(Saved data entries)
BEGIN

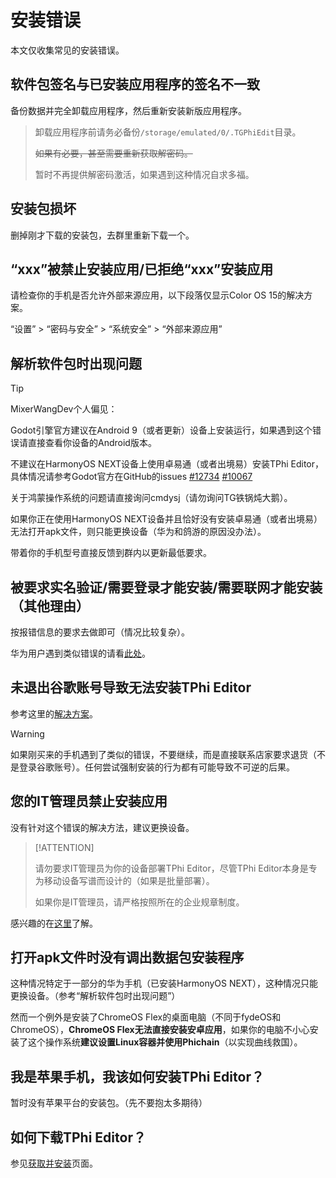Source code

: # 安装错误

本文仅收集常见的安装错误。

## 软件包签名与已安装应用程序的签名不一致

备份数据并完全卸载应用程序，然后重新安装新版应用程序。

> 卸载应用程序前请务必备份`/storage/emulated/0/.TGPhiEdit`目录。
>
> ~~如果有必要，甚至需要重新获取解密码。~~
>
> 暂时不再提供解密码激活，如果遇到这种情况自求多福。

## 安装包损坏

删掉刚才下载的安装包，去群里重新下载一个。

## “xxx”被禁止安装应用/已拒绝“xxx”安装应用

请检查你的手机是否允许外部来源应用，以下段落仅显示Color OS 15的解决方案。

“设置” > “密码与安全” > “系统安全” > “外部来源应用”

## 解析软件包时出现问题

> [!TIP]
>
> MixerWangDev个人偏见：
> 
> Godot引擎官方建议在Android 9（或者更新）设备上安装运行，如果遇到这个错误请直接查看你设备的Android版本。
>
> 不建议在HarmonyOS NEXT设备上使用卓易通（或者出境易）安装TPhi Editor，具体情况请参考Godot官方在GitHub的issues [#12734](https://github.com/godotengine/godot-proposals/issues/12734) [#10067](https://github.com/godotengine/godot-proposals/discussions/10067)
>
> 关于鸿蒙操作系统的问题请直接询问cmdysj（请勿询问TG铁锅炖大鹅）。
>
> 如果你正在使用HarmonyOS NEXT设备并且恰好没有安装卓易通（或者出境易）无法打开apk文件，则只能更换设备（华为和鸽游的原因没办法）。

带着你的手机型号直接反馈到群内以更新最低要求。

## 被要求实名验证/需要登录才能安装/需要联网才能安装（其他理由）

按报错信息的要求去做即可（情况比较复杂）。

华为用户遇到类似错误的请看[此处](https://consumer.huawei.com/cn/support/content/zh-cn15990893/)。

## 未退出谷歌账号导致无法安装TPhi Editor

参考这里的[解决方案](https://zhuanlan.zhihu.com/p/22363155451)。

> [!WARNING]
>
> 如果刚买来的手机遇到了类似的错误，不要继续，而是直接联系店家要求退货（不是登录谷歌账号）。任何尝试强制安装的行为都有可能导致不可逆的后果。

## 您的IT管理员禁止安装应用

没有针对这个错误的解决方法，建议更换设备。

> [!ATTENTION]
> 
> 请勿要求IT管理员为你的设备部署TPhi Editor，尽管TPhi Editor本身是专为移动设备写谱而设计的（如果是批量部署）。
>
> 如果你是IT管理员，请严格按照所在的企业规章制度。

感兴趣的在[这里](https://support.google.com/a/answer/9997133?hl=zh-Hans)了解。

## 打开apk文件时没有调出数据包安装程序

这种情况特定于一部分的华为手机（已安装HarmonyOS NEXT），这种情况只能更换设备。（参考“解析软件包时出现问题”）

然而一个例外是安装了ChromeOS Flex的桌面电脑（不同于fydeOS和ChromeOS），**ChromeOS Flex无法直接安装安卓应用**，如果你的电脑不小心安装了这个操作系统**建议设置Linux容器并使用Phichain**（以实现曲线救国）。

## 我是苹果手机，我该如何安装TPhi Editor？

暂时没有苹果平台的安装包。（先不要抱太多期待）

## 如何下载TPhi Editor？

参见[获取并安装](/INSTALL)页面。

END

PROBLEM DESCRIPTION:
Copy the data exactly. Any picture it contains is to be omitted.

TASK ANSWER:
Source code

: # 安装错误

本文仅收集常见的安装错误。

## 软件包签名与已安装应用程序的签名不一致

备份数据并完全卸载应用程序，然后重新安装新版应用程序。

> 卸载应用程序前请务必备份`/storage/emulated/0/.TGPhiEdit`目录。
>
> ~~如果有必要，甚至需要重新获取解密码。~~
>
> 暂时不再提供解密码激活，如果遇到这种情况自求多福。

## 安装包损坏

删掉刚才下载的安装包，去群里重新下载一个。

## “xxx”被禁止安装应用/已拒绝“xxx”安装应用

请检查你的手机是否允许外部来源应用，以下段落仅显示Color OS 15的解决方案。

“设置” > “密码与安全” > “系统安全” > “外部来源应用”

## 解析软件包时出现问题

> [!TIP]
>
> MixerWangDev个人偏见：
> 
> Godot引擎官方建议在Android 9（或者更新）设备上安装运行，如果遇到这个错误请直接查看你设备的Android版本。
>
> 不建议在HarmonyOS NEXT设备上使用卓易通（或者出境易）安装TPhi Editor，具体情况请参考Godot官方在GitHub的issues [#12734](https://github.com/godotengine/godot-proposals/issues/12734) [#10067](https://github.com/godotengine/godot-proposals/discussions/10067)
>
> 关于鸿蒙操作系统的问题请直接询问cmdysj（请勿询问TG铁锅炖大鹅）。
>
> 如果你正在使用HarmonyOS NEXT设备并且恰好没有安装卓易通（或者出境易）无法打开apk文件，则只能更换设备（华为和鸽游的原因没办法）。

带着你的手机型号直接反馈到群内以更新最低要求。

## 被要求实名验证/需要登录才能安装/需要联网才能安装（其他理由）

按报错信息的要求去做即可（情况比较复杂）。

华为用户遇到类似错误的请看[此处](https://consumer.huawei.com/cn/support/content/zh-cn15990893/)。

## 未退出谷歌账号导致无法安装TPhi Editor

参考这里的[解决方案](https://zhuanlan.zhihu.com/p/22363155451)。

> [!WARNING]
>
> 如果刚买来的手机遇到了类似的错误，不要继续，而是直接联系店家要求退货（不是登录谷歌账号）。任何尝试强制安装的行为都有可能导致不可逆的后果。

## 您的IT管理员禁止安装应用

没有针对这个错误的解决方法，建议更换设备。

> [!ATTENTION]
> 
> 请勿要求IT管理员为你的设备部署TPhi Editor，尽管TPhi Editor本身是专为移动设备写谱而设计的（如果是批量部署）。
>
> 如果你是IT管理员，请严格按照所在的企业规章制度。

感兴趣的在[这里](https://support.google.com/a/answer/9997133?hl=zh-Hans)了解。

## 打开apk文件时没有调出数据包安装程序

这种情况特定于一部分的华为手机（已安装HarmonyOS NEXT），这种情况只能更换设备。（参考“解析软件包时出现问题”）

然而一个例外是安装了ChromeOS Flex的桌面电脑（不同于fydeOS和ChromeOS），**ChromeOS Flex无法直接安装安卓应用**，如果你的电脑不小心安装了这个操作系统**建议设置Linux容器并使用Phichain**（以实现曲线救国）。

## 我是苹果手机，我该如何安装TPhi Editor？

暂时没有苹果平台的安装包。（先不要抱太多期待）

## 如何下载TPhi Editor？

参见[获取并安装](/INSTALL)页面。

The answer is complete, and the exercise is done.